Segment Start: EXERCISE MATERIALS
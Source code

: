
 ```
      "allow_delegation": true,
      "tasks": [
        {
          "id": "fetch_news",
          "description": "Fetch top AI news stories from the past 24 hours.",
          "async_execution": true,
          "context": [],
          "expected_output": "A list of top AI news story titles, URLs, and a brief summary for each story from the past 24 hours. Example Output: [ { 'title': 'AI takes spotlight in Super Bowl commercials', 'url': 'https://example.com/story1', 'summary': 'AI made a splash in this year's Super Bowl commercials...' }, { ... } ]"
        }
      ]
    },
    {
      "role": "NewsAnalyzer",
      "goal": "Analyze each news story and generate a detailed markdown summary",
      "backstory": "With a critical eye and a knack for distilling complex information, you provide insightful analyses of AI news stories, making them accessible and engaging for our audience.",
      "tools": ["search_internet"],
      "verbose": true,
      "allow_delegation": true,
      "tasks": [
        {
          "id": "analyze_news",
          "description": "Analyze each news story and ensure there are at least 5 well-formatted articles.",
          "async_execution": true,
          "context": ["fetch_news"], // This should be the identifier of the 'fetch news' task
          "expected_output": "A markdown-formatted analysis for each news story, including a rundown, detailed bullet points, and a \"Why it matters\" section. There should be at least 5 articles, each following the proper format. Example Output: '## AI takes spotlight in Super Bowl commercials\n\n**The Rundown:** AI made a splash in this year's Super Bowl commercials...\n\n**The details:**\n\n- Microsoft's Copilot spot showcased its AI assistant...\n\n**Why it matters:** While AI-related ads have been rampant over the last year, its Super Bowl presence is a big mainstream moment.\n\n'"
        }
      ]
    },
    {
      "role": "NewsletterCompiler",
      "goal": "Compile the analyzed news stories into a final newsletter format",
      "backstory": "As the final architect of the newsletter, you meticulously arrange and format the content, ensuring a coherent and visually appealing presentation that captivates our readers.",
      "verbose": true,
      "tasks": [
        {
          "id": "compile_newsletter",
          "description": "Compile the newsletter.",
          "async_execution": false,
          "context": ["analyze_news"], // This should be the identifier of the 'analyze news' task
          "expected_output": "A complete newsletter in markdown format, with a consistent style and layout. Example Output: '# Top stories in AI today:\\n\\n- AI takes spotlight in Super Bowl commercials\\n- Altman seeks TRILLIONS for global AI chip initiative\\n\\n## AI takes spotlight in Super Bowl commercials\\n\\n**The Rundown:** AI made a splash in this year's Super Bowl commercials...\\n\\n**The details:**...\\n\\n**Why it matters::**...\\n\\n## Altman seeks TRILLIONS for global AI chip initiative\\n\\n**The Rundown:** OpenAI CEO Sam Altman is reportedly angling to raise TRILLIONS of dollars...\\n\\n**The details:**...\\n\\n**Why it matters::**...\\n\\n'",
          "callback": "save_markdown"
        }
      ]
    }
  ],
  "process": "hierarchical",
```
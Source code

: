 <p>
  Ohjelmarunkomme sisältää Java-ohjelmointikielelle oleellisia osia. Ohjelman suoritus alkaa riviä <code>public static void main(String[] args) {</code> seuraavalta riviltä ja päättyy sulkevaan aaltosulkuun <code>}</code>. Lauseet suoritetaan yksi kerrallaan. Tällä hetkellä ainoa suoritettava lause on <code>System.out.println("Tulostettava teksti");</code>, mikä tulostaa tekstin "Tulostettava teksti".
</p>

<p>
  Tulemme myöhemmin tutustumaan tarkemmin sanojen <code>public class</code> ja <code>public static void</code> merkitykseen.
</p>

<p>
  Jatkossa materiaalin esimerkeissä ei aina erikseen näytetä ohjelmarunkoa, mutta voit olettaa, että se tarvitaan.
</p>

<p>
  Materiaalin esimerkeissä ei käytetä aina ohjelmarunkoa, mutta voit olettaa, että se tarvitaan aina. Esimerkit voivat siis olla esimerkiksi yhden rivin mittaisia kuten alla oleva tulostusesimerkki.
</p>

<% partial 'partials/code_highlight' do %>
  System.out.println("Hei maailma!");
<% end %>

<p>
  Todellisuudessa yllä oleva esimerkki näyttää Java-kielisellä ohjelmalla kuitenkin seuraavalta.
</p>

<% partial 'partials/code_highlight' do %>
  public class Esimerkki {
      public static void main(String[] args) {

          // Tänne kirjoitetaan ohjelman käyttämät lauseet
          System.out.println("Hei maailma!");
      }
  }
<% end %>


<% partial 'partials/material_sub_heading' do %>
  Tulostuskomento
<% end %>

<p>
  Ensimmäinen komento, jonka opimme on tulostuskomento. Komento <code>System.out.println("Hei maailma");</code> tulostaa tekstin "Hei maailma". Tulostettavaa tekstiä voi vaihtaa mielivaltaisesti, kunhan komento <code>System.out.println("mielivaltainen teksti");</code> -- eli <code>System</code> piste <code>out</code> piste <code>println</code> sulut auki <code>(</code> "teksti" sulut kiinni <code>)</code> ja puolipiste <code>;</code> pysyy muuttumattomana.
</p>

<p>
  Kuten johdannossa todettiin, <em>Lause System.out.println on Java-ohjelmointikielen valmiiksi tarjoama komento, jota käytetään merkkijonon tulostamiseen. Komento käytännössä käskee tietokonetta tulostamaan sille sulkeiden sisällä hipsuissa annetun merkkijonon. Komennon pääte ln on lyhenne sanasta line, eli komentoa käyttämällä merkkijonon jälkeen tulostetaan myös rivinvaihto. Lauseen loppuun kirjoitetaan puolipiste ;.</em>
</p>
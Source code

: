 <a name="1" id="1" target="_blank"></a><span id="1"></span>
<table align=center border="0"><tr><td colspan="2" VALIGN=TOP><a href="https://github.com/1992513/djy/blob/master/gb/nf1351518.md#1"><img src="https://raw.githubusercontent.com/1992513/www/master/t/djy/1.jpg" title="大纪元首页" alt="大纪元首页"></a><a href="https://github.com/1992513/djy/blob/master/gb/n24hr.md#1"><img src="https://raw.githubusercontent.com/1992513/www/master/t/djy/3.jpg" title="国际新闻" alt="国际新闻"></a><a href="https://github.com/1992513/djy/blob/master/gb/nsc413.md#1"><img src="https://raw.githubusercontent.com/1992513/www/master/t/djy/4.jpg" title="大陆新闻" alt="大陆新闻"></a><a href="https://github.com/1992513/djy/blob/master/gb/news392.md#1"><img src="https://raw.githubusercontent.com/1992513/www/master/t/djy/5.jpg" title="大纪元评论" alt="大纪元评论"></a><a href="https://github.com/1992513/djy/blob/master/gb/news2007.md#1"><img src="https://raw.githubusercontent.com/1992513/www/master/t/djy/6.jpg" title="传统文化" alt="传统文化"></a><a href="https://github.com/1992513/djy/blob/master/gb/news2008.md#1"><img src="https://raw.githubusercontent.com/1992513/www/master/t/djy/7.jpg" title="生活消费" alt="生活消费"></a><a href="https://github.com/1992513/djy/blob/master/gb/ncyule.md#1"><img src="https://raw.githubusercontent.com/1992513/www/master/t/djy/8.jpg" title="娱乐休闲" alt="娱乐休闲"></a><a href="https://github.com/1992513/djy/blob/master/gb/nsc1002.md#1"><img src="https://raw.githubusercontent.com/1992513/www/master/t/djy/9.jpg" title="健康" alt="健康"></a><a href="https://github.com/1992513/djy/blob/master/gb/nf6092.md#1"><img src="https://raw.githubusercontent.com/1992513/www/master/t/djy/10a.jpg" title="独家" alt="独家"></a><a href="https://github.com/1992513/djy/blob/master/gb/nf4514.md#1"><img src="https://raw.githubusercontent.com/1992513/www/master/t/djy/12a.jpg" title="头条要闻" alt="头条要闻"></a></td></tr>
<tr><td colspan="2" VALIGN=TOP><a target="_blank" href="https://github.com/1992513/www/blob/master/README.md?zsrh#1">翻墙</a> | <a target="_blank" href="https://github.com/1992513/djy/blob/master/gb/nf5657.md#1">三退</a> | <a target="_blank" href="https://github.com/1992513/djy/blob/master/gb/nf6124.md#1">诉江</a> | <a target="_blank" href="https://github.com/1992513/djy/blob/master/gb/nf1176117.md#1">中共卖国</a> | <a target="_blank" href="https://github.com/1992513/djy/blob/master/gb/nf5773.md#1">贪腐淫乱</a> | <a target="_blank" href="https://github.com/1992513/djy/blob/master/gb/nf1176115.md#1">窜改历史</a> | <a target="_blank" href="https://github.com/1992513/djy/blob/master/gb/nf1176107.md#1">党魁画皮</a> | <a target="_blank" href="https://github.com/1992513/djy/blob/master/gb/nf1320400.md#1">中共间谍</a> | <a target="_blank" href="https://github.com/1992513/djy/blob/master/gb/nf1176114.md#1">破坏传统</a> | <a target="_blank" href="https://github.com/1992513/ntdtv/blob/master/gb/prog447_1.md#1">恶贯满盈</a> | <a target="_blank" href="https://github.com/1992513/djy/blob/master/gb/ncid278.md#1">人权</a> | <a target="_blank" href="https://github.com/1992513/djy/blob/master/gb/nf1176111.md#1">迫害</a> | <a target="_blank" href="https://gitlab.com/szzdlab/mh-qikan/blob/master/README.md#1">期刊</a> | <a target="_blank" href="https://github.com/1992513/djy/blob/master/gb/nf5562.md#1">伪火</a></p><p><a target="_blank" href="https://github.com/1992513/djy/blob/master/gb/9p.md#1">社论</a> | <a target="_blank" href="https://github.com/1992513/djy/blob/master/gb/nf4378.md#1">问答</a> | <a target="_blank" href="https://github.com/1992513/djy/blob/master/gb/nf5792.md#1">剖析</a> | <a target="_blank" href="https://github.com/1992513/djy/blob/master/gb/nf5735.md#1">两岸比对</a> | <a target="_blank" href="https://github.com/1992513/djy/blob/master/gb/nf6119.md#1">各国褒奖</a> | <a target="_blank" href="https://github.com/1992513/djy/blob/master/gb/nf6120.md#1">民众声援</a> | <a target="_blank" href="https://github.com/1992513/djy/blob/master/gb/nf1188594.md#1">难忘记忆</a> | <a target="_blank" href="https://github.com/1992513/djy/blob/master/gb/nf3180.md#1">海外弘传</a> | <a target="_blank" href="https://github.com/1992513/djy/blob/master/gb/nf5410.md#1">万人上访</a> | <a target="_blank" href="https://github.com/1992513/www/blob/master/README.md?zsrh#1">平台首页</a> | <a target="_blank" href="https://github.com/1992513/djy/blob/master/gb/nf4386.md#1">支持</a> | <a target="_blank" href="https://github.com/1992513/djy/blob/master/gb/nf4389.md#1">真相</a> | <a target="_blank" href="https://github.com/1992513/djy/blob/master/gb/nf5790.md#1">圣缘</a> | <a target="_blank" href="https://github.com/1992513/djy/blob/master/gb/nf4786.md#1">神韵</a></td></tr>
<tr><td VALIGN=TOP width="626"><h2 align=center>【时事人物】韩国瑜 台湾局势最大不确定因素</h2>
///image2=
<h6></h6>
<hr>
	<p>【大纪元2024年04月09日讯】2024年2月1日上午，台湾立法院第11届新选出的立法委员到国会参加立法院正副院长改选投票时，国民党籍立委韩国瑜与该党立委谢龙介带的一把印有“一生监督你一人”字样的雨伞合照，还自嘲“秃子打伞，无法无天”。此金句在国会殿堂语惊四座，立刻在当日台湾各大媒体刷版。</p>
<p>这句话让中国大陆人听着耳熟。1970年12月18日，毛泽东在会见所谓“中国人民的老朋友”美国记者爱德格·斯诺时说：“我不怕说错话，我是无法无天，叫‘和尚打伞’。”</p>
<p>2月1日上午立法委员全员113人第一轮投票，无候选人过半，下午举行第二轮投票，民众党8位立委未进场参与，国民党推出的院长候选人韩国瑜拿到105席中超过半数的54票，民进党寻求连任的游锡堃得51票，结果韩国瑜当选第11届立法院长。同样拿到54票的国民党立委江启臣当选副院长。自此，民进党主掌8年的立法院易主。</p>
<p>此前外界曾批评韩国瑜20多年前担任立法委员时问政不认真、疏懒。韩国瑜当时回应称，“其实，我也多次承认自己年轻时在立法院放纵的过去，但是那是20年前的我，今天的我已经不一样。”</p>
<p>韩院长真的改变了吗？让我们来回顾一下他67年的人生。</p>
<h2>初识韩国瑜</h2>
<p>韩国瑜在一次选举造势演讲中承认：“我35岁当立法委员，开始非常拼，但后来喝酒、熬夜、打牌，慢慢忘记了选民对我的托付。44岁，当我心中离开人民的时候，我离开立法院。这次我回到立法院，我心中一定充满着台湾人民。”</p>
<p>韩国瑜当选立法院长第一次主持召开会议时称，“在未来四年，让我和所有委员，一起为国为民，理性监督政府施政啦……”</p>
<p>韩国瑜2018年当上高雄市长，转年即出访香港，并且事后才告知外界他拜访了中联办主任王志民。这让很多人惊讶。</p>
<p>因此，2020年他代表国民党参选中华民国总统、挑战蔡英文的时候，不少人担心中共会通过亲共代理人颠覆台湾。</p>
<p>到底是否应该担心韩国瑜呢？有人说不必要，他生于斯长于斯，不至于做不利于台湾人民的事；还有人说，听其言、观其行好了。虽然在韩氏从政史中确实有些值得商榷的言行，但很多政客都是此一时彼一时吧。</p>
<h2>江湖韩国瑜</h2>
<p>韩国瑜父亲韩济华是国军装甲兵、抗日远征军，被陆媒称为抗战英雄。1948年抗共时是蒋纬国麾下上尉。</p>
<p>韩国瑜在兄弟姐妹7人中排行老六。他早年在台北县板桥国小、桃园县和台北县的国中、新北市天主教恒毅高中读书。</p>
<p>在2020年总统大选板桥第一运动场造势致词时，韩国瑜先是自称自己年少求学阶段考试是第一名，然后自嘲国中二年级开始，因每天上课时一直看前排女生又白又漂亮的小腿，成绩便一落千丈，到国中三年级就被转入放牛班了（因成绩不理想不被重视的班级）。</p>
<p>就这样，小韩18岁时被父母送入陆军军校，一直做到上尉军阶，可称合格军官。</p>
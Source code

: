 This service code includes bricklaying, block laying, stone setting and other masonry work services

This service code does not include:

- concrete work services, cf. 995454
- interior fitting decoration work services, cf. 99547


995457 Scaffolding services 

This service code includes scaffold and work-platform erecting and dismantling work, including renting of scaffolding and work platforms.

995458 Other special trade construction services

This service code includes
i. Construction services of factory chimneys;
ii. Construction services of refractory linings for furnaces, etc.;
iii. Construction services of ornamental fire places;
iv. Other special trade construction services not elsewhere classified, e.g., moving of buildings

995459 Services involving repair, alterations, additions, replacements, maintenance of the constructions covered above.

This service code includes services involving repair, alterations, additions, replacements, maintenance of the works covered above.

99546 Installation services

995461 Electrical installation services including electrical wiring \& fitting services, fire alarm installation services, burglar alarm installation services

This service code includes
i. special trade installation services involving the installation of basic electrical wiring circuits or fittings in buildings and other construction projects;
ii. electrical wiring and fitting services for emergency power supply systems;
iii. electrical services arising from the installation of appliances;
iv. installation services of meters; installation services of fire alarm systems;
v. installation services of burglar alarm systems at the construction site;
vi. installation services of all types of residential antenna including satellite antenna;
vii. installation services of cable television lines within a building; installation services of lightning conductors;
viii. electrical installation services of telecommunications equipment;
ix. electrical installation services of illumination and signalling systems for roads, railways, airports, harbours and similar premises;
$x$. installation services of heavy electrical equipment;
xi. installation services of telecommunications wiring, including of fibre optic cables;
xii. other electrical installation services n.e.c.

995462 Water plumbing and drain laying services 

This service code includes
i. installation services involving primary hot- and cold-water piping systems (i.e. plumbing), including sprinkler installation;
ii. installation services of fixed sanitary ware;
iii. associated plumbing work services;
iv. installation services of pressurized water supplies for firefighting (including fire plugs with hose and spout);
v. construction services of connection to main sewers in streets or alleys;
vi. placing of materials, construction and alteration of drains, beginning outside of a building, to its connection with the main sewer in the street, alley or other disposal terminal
Segment End: EXERCISE MATERIALS
ASSIGNMENT: Return all lines of the material above in which "description" occurs.

OUTPUT OF THE EXERCISE:
          "description": "Fetch top AI news stories from the past 24 hours.",
          "description": "Analyze each news story and ensure there are at least 5 well-formatted articles.",
          "description": "Compile the newsletter.",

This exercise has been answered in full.